Your instructions: Return each entry exactly, omitting nothing.

(Items listed in a dataset)
====

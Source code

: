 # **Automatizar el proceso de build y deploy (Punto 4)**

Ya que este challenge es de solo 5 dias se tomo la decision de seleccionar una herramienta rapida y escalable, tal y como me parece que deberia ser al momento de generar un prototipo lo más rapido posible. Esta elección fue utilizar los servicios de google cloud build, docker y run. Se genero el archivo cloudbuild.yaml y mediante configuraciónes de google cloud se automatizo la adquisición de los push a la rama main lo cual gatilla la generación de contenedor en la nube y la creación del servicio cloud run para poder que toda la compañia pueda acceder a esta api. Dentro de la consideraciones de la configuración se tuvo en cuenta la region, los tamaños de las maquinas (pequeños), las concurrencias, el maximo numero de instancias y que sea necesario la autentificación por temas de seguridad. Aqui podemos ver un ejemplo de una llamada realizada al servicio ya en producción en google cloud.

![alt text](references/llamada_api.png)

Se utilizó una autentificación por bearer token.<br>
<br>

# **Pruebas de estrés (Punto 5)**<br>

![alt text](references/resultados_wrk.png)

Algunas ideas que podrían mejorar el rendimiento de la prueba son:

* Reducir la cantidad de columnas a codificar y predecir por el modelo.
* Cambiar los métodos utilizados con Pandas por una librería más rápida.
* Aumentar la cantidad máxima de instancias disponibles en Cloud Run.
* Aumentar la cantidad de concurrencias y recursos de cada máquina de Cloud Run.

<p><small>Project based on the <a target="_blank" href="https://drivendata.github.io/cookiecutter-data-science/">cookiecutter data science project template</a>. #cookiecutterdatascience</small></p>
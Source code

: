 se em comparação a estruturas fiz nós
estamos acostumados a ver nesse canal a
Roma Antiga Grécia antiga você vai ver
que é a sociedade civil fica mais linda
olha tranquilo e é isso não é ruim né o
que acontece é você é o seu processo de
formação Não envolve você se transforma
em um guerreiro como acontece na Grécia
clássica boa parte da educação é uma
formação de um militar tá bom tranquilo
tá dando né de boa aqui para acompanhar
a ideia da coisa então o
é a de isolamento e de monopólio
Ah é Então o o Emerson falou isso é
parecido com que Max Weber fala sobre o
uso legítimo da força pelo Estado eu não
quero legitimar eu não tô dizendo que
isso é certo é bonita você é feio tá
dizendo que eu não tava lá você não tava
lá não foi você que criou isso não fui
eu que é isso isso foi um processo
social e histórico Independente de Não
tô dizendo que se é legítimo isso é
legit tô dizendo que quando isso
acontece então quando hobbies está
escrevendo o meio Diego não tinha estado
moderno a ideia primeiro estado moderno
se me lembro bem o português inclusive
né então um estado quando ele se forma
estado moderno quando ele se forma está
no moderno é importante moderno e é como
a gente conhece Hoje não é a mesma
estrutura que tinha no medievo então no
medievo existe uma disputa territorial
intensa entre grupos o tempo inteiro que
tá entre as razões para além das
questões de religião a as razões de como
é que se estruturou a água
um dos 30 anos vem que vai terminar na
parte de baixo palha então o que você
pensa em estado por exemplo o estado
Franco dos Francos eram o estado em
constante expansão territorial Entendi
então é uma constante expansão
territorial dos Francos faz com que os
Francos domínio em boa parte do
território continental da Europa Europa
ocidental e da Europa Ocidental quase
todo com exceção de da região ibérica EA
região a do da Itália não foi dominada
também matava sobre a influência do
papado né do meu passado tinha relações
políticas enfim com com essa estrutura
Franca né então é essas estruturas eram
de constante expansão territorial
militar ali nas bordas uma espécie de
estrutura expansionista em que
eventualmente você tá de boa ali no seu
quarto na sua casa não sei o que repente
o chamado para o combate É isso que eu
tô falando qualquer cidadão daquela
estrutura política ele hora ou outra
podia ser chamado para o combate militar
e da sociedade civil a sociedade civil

====

Response to the exercise:
Source code

: # **Automatizar el proceso de build y deploy (Punto 4)**

Ya que este challenge es de solo 5 dias se tomo la decision de seleccionar una herramienta rapida y escalable, tal y como me parece que deberia ser al momento de generar un prototipo lo más rapido posible. Esta elección fue utilizar los servicios de google cloud build, docker y run. Se genero el archivo cloudbuild.yaml y mediante configuraciónes de google cloud se automatizo la adquisición de los push a la rama main lo cual gatilla la generación de contenedor en la nube y la creación del servicio cloud run para poder que toda la compañia pueda acceder a esta api. Dentro de la consideraciones de la configuración se tuvo en cuenta la region, los tamaños de las maquinas (pequeños), las concurrencias, el maximo numero de instancias y que sea necesario la autentificación por temas de seguridad. Aqui podemos ver un ejemplo de una llamada realizada al servicio ya en producción en google cloud.

![alt text](references/llamada_api.png)

Se utilizó una autentificación por bearer token.<br>
<br>

# **Pruebas de estrés (Punto 5)**<br>

![alt text](references/resultados_wrk.png)

Algunas ideas que podrían mejorar el rendimiento de la prueba son:

* Reducir la cantidad de columnas a codificar y predecir por el modelo.
* Cambiar los métodos utilizados con Pandas por una librería más rápida.
* Aumentar la cantidad máxima de instancias disponibles en Cloud Run.
* Aumentar la cantidad de concurrencias y recursos de cada máquina de Cloud Run.

<p><small>Project based on the <a target="_blank" href="https://drivendata.github.io/cookiecutter-data-science/">cookiecutter data science project template</a>. #cookiecutterdatascience</small></p>
Source code

: se em comparação a estruturas fiz nós
estamos acostumados a ver nesse canal a
Roma Antiga Grécia antiga você vai ver
que é a sociedade civil fica mais linda
olha tranquilo e é isso não é ruim né o
que acontece é você é o seu processo de
formação Não envolve você se transforma
em um guerreiro como acontece na Grécia
clássica boa parte da educação é uma
formação de um militar tá bom tranquilo
tá dando né de boa aqui para acompanhar
a ideia da coisa então o
é a de isolamento e de monopólio
Ah é Então o o Emerson falou isso é
parecido com que Max Weber fala sobre o
uso legítimo da força pelo Estado eu não
quero legitimar eu não tô dizendo que
isso é certo é bonita você é feio tá
dizendo que eu não tava lá você não tava
lá não foi você que criou isso não fui
eu que é isso isso foi um processo
social e histórico Independente de Não
tô dizendo que se é legítimo isso é
legit tô dizendo que quando isso
acontece então quando hobbies está
escrevendo o meio Diego não tinha estado
moderno a ideia primeiro estado moderno
se me lembro bem o português inclusive
né então um estado quando ele se forma
estado moderno quando ele se forma está
no moderno é importante moderno e é como
a gente conhece Hoje não é a mesma
estrutura que tinha no medievo então no
medievo existe uma disputa territorial
intensa entre grupos o tempo inteiro que
tá entre as razões para além das
questões de religião a as razões de como
é que se estruturou a água
um dos 30 anos vem que vai terminar na
parte de baixo palha então o que você
pensa em estado por exemplo o estado
Franco dos Francos eram o estado em
constante expansão territorial Entendi
então é uma constante expansão
territorial dos Francos faz com que os
Francos domínio em boa parte do
território continental da Europa Europa
ocidental e da Europa Ocidental quase
todo com exceção de da região ibérica EA
região a do da Itália não foi dominada
também matava sobre a influência do
papado né do meu passado tinha relações
políticas enfim com com essa estrutura
Franca né então é essas estruturas eram
de constante expansão territorial
militar ali nas bordas uma espécie de
estrutura expansionista em que
eventualmente você tá de boa ali no seu
quarto na sua casa não sei o que repente
o chamado para o combate É isso que eu
tô falando qualquer cidadão daquela
estrutura política ele hora ou outra
podia ser chamado para o combate militar
e da sociedade civil a sociedade civil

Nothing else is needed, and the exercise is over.